This tutorial will demonstrate how to calculate the absolute solvation free energy of a small molecule using the DDBoost package [ Ganguly 2022]. Solvation free energies are fundamental thermodynamic quantities that are related to a number of physical properties, such as pKₐ, that can have broad implications on rational drug design. A thermodynamic cycle (Fig. 1) is used to determine the absloute solvation free energy.

Figure 1
Figure 1. The thermodynamic cycle of an absolute solvation free energy calculation

This involves the annihilation of a molecule to an ideal gas in each of the gas and condensed phases, that is, transition the molecule from its real state (λ=0) to its dummy state (λ=1), where the molecule is decoupled from its enviornment and the intramolecular interactions are scaled. Because the total free energy of a closed thermodynamic cycle must be zero, the solvation energy is thus determined by:

\[ \Delta\mathit{G}_{\mathrm{Solvation}} = \Delta\mathit{G}_{\mathrm{Annihilation}}^{1} - \Delta\mathit{G}_{\mathrm{Annihilation}}^{0} \]

Acetic acid will be the small molecule used in this tutorial. Notably, acetic acid establishes an intramolecular hydrogen bonding interaction in the gas phase, thus orienting the carboxylic acid group in a syn conformation (Fig. 2A), that is not present in the aqueous phase, where the carboxylic acid is arranged in an anti conformation (Fig. 2B).

Figure 2
Figure 2. Conformations of acetic acid in the gas phase (A) and the solution phase (B).

Energy barriers between the syn and anti conformation as a function of the (O=C-O-H) torsion angle are ~11.0 and ~6.5 kcal/mol in the gas and solution phases respectively [ Lim 2019 ]. These high conformational barriers may persist even in the dummy state (λ=1) depending on the way the dummy state is defined. The SC transforming separable coordinate/softcore) region for an absolute solvation free energy calculation will involve the entire small molecule meaning that the dummy states in both the gas and solution phase are identical. If the internal interactions of the acetic acid molecule are not scaled (SC1), the conformational transition in the dummy state will maintain the energy barrier of the the transition of the real state in the gas phase.
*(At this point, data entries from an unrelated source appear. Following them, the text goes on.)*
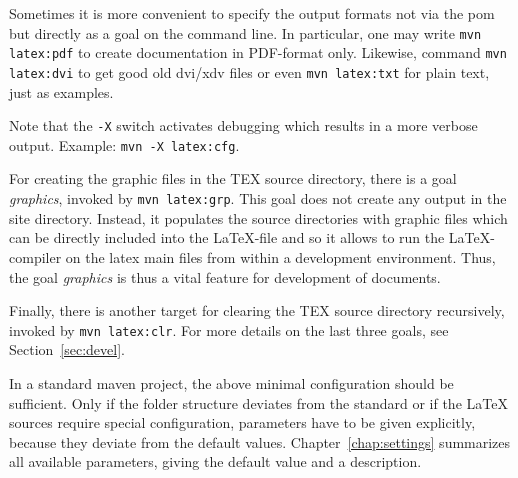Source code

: Sometimes it is more convenient 
to specify the output formats not via the pom 
but directly as a goal on the command line. 
In particular, one may write \texttt{mvn latex:pdf} to create documentation 
in PDF-format only.
Likewise, command \texttt{mvn latex:dvi} to get good old dvi/xdv files
or even \texttt{mvn latex:txt} for plain text, just as examples. 

Note that the \texttt{-X} switch activates debugging 
which results in a more verbose output. 
Example: \texttt{mvn -X latex:cfg}. 




% 

For creating the graphic files in the TEX source directory, 
there is a goal \emph{graphics}, invoked by \texttt{mvn latex:grp}. 
This goal does not create any output in the site directory. 
Instead, it populates the source directories 
with graphic files which can be directly included into the \LaTeX-file 
and so it allows to run the \LaTeX-compiler on the latex main files 
from within a development environment. 
Thus, the goal \emph{graphics} is thus a vital feature 
for development of documents. 


Finally, there is another target for clearing the TEX source directory 
recursively, invoked by \texttt{mvn latex:clr}. 
For more details on the last three goals, see Section~\ref{sec:devel}. 

In a standard maven project, 
the above minimal configuration should be sufficient. 
Only if the folder structure deviates from the standard 
or if the \LaTeX{} sources require special configuration, 
parameters have to be given explicitly, 
because they deviate from the default values. 
Chapter~\ref{chap:settings} summarizes all available parameters, 
giving the default value and a description.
Alternatively, if internal electrostatics are scaled to zero (SC2), the dummy state conformational transition will produce an energy barrier more consistent with that of the real state in the solution phase. In order to find the correct absolute solvation free energy, we must account for the transition from the syn to the anti conformation and sample the relevant phase space across the transition pathway. We will do this using the alchemical enhanced sampling (ACES) method. The ACES method involves the use of SC25, where the internal LJ interactions, excluding the 1-4 LJ, bond length, and bond angle energy terms are kept in the dummy state. This treatment eliminates the energy barrier for the dihedral torsion angle around single bonds; thus enabling an enhanced sampled state. The ACES method then uses Hamiltonian replica exchange molecular dynamics (HREMD) to enable further conformational sampling in the real state.
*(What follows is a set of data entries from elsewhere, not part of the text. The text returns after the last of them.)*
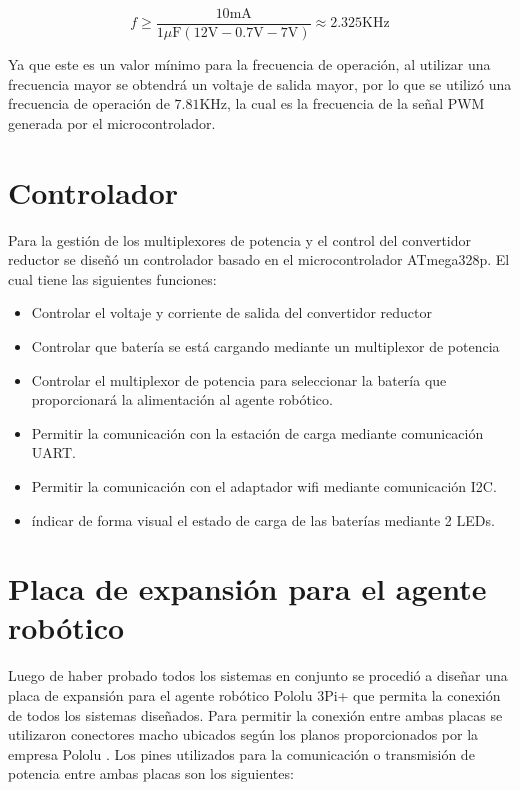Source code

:         $$
            f \geq \frac{10\text{mA}}{1\mu\text{F}(12\text{V} - 0.7\text{V}
             - 7\text{V})} \approx 2.325\text{KHz}
        $$

    Ya que este es un valor mínimo para la frecuencia de operación, al utilizar
    una frecuencia mayor se obtendrá un voltaje de salida mayor, por lo que se
    utilizó una frecuencia de operación de $7.81\text{KHz}$, la cual es la
    frecuencia de la señal PWM generada por el microcontrolador. 

    

    \section{Controlador}

    Para la gestión de los multiplexores de potencia y el control del convertidor
    reductor se diseñó un controlador basado en el microcontrolador ATmega328p.
    El cual tiene las siguientes funciones:

    \begin{itemize}
        \item Controlar el voltaje y corriente de salida del convertidor reductor
        \item Controlar que batería se está cargando mediante un multiplexor de potencia
        \item Controlar el multiplexor de potencia para seleccionar la batería
        que proporcionará la alimentación al agente robótico.
        \item Permitir la comunicación con la estación de carga mediante comunicación
        UART.
        \item  Permitir la comunicación con el adaptador wifi mediante comunicación
        I2C.
        \item índicar de forma visual el estado de carga de las baterías mediante
        2 LEDs.
    \end{itemize}


    \section{Placa de expansión para el agente robótico}

        Luego de haber probado todos los sistemas en conjunto se procedió a diseñar
        una placa de expansión para el agente robótico Pololu 3Pi+ que permita
        la conexión de todos los sistemas diseñados. Para permitir la conexión
         entre ambas placas se utilizaron conectores 
        macho ubicados según los planos proporcionados por la 
        empresa Pololu \cite{noauthor_pololu_nodate}.
        Los pines utilizados para la comunicación o transmisión de potencia entre
        ambas placas son los siguientes:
We will look to replicate the simulations described in the paper: ACES: Optimized Alchemically Enhanced Sampling for the absolute hydration free energy of acetic acid [ Lee 2023] with a few modifications. This will involve using the general amber force force field, an OPC water box extending 12 Å from the ligand, and 24, linearly spaced alchemical states ranging from the real state a λ = 0.0 to the dummy state at λ = 1.0. In place of the four, 6 ns long individual trials, this tutorial involves running a single, 1.2 ns simulation that we refer to a "burn-in" simulation. Burn-in simulation are used to optimize the λ-schedule, allowing user to reduce the number of lambda windows, therby increasing computational efficiency.

Initial Setup

To begin, let us prepare some directories. First, make a directory called ASFETutorial. Enter this directory and make a directory called "initial". Inside of this directory, make a new directory called AceticAcid. We will copy files prepared during the "Preparing a Small Molecule from PDB to Simulation" tutorial. Copy acetic_acid.mol2, acetic_acid.frcmod, and acetic_acid.lib to this new directory. Rename each file to have the name acetic_acid_0 followed by the file extension.

Prepare for Simulations

Now we can use the FE-Workflow tool in the DDBoost package to prepare our system for the necessary simulations. Exit the "initial/AceticAcid" directory. In the ASFETutorial/ make a new direcory called "asfe". Enter this direcotry directory and place the file "input", which can be downloaded here. In the event that you are unable to download this file, you should be able to find a generic input file in your FE-Workflow directory.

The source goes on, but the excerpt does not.